Source data:
▼

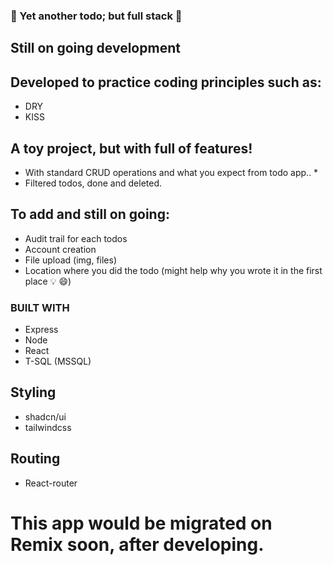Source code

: ### :memo: Yet another todo; but full stack :memo: ###

## Still on going development ## 

## Developed to practice coding principles such as: ##

* DRY
* KISS

## A toy project, but with full of features! ##

* With standard CRUD operations and what you expect from todo app.. * 
* Filtered todos, done and deleted. 

## To add and still on going: ## 

* Audit trail for each todos
* Account creation
* File upload (img, files)
* Location where you did the todo (might help why you wrote it in the first place :bulb: :smile:)


### BUILT WITH ###
* Express
* Node 
* React
* T-SQL (MSSQL)

## Styling ##
* shadcn/ui
* tailwindcss

## Routing ##
* React-router

# This app would be migrated on Remix soon, after developing. #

▲

* Work to be completed
Repeat only the tail of the entries, exactly: the line containing "## Still on going development ##" and every line after it, to the end.

* Task response
## Still on going development ## 

## Developed to practice coding principles such as: ##

* DRY
* KISS

## A toy project, but with full of features! ##

* With standard CRUD operations and what you expect from todo app.. * 
* Filtered todos, done and deleted. 

## To add and still on going: ## 

* Audit trail for each todos
* Account creation
* File upload (img, files)
* Location where you did the todo (might help why you wrote it in the first place :bulb: :smile:)


### BUILT WITH ###
* Express
* Node 
* React
* T-SQL (MSSQL)

## Styling ##
* shadcn/ui
* tailwindcss

## Routing ##
* React-router

# This app would be migrated on Remix soon, after developing. #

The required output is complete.